Generating timestamps for testing — use the live clock or relative expressions to quickly generate timestamps for test data without manually calculating epoch offsets.
Privacy
All conversions happen entirely in your browser. No data is sent to any server.
How to Use
- 1
Enter a timestamp or date
Type or paste any timestamp into the input field. The tool auto-detects the format — Unix seconds, Unix milliseconds, ISO 8601, UTC string, or a relative expression like "2 hours ago".
- 2
Select your timezone
Use the timezone picker to select any IANA timezone. The local time output updates immediately to reflect your selection.
- 3
Read the converted outputs
All formats are shown simultaneously: Unix seconds, Unix milliseconds, ISO 8601, UTC string, relative time, and local time in your selected timezone.
- 4
Copy any value
Click the copy icon next to any output row to copy that value to your clipboard instantly.
- 5
Use the live clock
The live clock at the top shows the current Unix timestamp in seconds and milliseconds, updating every second. Click "Use now" to convert the current time.

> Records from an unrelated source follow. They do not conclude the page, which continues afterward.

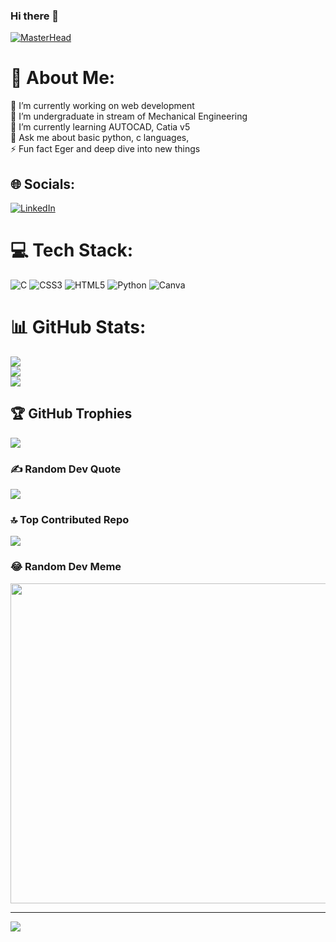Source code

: ### Hi there 👋
[![MasterHead](https://i.pinimg.com/originals/54/e3/7d/54e37d8074ebcde1d96c77d7b2a7f310.gif)](https://saket-h117.io)

# 💫 About Me:
🔭 I’m currently working on web development  <br>👯 I’m undergraduate in stream of Mechanical Engineering<br>🌱 I’m currently learning AUTOCAD, Catia v5<br>💬 Ask me about basic python, c languages, <br>⚡ Fun fact Eger and deep dive into new things


## 🌐 Socials:
[![LinkedIn](https://img.shields.io/badge/LinkedIn-%230077B5.svg?logo=linkedin&logoColor=white)](https://linkedin.com/in/https://www.linkedin.com/in/nallagatla-saketh-426943248) 

# 💻 Tech Stack:
![C](https://img.shields.io/badge/c-%2300599C.svg?style=for-the-badge&logo=c&logoColor=white) ![CSS3](https://img.shields.io/badge/css3-%231572B6.svg?style=for-the-badge&logo=css3&logoColor=white) ![HTML5](https://img.shields.io/badge/html5-%23E34F26.svg?style=for-the-badge&logo=html5&logoColor=white) ![Python](https://img.shields.io/badge/python-3670A0?style=for-the-badge&logo=python&logoColor=ffdd54) ![Canva](https://img.shields.io/badge/Canva-%2300C4CC.svg?style=for-the-badge&logo=Canva&logoColor=white)
# 📊 GitHub Stats:
![](https://github-readme-stats.vercel.app/api?username=saket-h117&theme=dark&hide_border=false&include_all_commits=false&count_private=false)<br/>
![](https://github-readme-streak-stats.herokuapp.com/?user=saket-h117&theme=dark&hide_border=false)<br/>
![](https://github-readme-stats.vercel.app/api/top-langs/?username=saket-h117&theme=dark&hide_border=false&include_all_commits=false&count_private=false&layout=compact)

## 🏆 GitHub Trophies
![](https://github-profile-trophy.vercel.app/?username=saket-h117&theme=radical&no-frame=false&no-bg=true&margin-w=4)

### ✍️ Random Dev Quote
![](https://quotes-github-readme.vercel.app/api?type=vetical&theme=radical)

### 🔝 Top Contributed Repo
![](https://github-contributor-stats.vercel.app/api?username=saket-h117&limit=5&theme=dark&combine_all_yearly_contributions=true)

### 😂 Random Dev Meme
<img src="https://rm.up.railway.app/" width="512px"/>

---
[![](https://visitcount.itsvg.in/api?id=saket-h117&icon=0&color=0)](https://visitcount.itsvg.in)

<!-- Proudly created with GPRM ( https://gprm.itsvg.in ) -->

Frequently Asked Questions
What is a Unix timestamp?↓
A Unix timestamp is the number of seconds (or milliseconds) that have elapsed since January 1, 1970 at 00:00:00 UTC, also known as the Unix epoch. It is a widely used standard for representing points in time in software systems.

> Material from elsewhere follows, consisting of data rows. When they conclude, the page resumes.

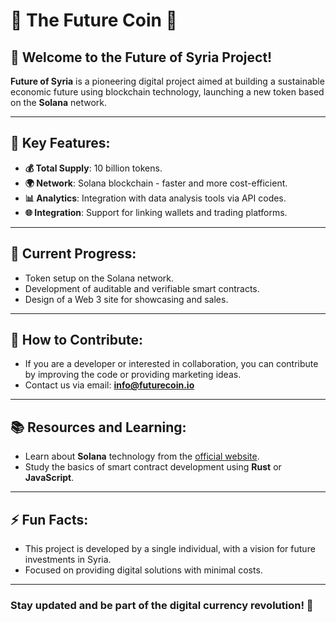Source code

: # 🌟 The Future Coin 🌟


## 👋 Welcome to the **Future of Syria** Project!

**Future of Syria** is a pioneering digital project aimed at building a sustainable economic future using blockchain technology, launching a new token based on the **Solana** network.

---

## 🚀 Key Features:
- **💰 Total Supply**: 10 billion tokens.  
- **🌍 Network**: Solana blockchain - faster and more cost-efficient.  
- **📊 Analytics**: Integration with data analysis tools via API codes.  
- **🌐 Integration**: Support for linking wallets and trading platforms.  

---

## 🔧 Current Progress:
- Token setup on the Solana network.  
- Development of auditable and verifiable smart contracts.  
- Design of a Web 3 site for showcasing and sales.  

---

## 🤝 How to Contribute:
- If you are a developer or interested in collaboration, you can contribute by improving the code or providing marketing ideas.  
- Contact us via email: **info@futurecoin.io**  

---

## 📚 Resources and Learning:
- Learn about **Solana** technology from the [official website](https://solana.com).  
- Study the basics of smart contract development using **Rust** or **JavaScript**.  

---

## ⚡ Fun Facts:
- This project is developed by a single individual, with a vision for future investments in Syria.  
- Focused on providing digital solutions with minimal costs.  

---

### Stay updated and be part of the digital currency revolution! 🚀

What is the difference between Unix seconds and Unix milliseconds?↓
Unix seconds is a 9 or 10 digit number representing elapsed seconds since the epoch. Unix milliseconds is a 13 digit number representing elapsed milliseconds — it is 1000 times larger and provides finer precision. JavaScript's Date.now() returns milliseconds; most Unix system calls return seconds.
How does auto-detection work?↓
The tool inspects your input and applies a set of rules: 13 digits are treated as Unix milliseconds, 9–10 digits as Unix seconds, values matching the YYYY-MM-DD pattern as ISO 8601, values parseable by the browser as UTC strings, and phrases containing "ago" or "from now" as relative expressions.
What relative expressions are supported?↓
You can enter expressions like "2 hours ago", "30 minutes ago", "1 day from now", or "3 weeks ago". Supported units are seconds, minutes, hours, days, weeks, months, and years.
Does the timezone affect the Unix timestamp output?↓
No. Unix timestamps are always UTC-based and timezone-independent. The timezone setting only affects the "Local" output row, which shows the equivalent wall-clock time in your selected timezone.